**ACTIVITY:** Lines from the listing that hold the string "RemoteApp" are what you should return.

**RECORDS FOR THE EXERCISE:**

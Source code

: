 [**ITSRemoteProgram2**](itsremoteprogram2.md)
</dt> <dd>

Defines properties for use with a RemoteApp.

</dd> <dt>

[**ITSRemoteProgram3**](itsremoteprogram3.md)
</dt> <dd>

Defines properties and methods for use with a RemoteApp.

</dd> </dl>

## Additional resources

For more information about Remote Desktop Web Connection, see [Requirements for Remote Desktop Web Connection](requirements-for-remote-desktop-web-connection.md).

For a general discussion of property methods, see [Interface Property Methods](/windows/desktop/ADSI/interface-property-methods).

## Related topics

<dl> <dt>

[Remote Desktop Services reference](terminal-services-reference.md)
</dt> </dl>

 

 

...

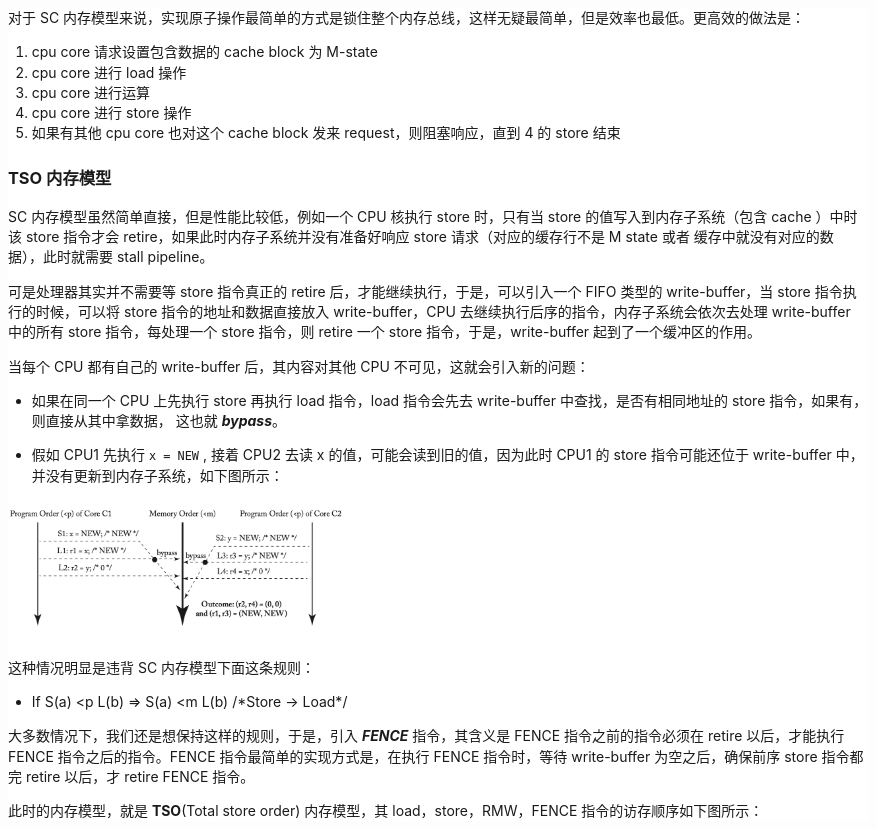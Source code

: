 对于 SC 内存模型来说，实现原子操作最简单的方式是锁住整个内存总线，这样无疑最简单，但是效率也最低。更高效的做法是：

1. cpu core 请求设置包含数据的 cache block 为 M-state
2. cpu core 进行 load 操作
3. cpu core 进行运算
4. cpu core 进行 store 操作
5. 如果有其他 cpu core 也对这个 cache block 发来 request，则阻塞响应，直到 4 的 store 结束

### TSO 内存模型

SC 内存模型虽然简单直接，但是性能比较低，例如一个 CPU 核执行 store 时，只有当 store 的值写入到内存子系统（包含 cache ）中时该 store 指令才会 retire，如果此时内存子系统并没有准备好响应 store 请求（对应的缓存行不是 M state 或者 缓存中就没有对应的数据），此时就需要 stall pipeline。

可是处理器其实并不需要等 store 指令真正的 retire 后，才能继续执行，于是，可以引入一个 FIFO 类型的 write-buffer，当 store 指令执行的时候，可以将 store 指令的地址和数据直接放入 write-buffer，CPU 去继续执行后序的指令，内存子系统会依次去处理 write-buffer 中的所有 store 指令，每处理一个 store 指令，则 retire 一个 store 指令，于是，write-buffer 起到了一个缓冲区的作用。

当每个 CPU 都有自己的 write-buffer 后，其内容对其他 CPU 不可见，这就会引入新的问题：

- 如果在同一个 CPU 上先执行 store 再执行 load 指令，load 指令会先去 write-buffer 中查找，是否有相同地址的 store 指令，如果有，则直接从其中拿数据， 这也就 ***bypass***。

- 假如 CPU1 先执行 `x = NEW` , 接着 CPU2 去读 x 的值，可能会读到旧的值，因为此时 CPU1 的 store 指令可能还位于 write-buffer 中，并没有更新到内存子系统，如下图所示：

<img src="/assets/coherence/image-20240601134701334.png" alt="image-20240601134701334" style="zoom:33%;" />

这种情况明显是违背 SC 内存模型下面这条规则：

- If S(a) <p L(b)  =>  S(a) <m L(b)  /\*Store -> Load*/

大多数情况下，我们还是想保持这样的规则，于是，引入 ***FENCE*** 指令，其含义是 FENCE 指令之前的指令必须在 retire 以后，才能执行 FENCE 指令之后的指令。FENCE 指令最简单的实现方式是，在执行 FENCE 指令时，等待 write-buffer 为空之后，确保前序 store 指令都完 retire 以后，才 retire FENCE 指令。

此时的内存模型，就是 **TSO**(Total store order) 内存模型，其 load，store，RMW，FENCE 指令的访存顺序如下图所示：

**ANSWER AREA:**
Defines properties for use with a RemoteApp.
Defines properties and methods for use with a RemoteApp.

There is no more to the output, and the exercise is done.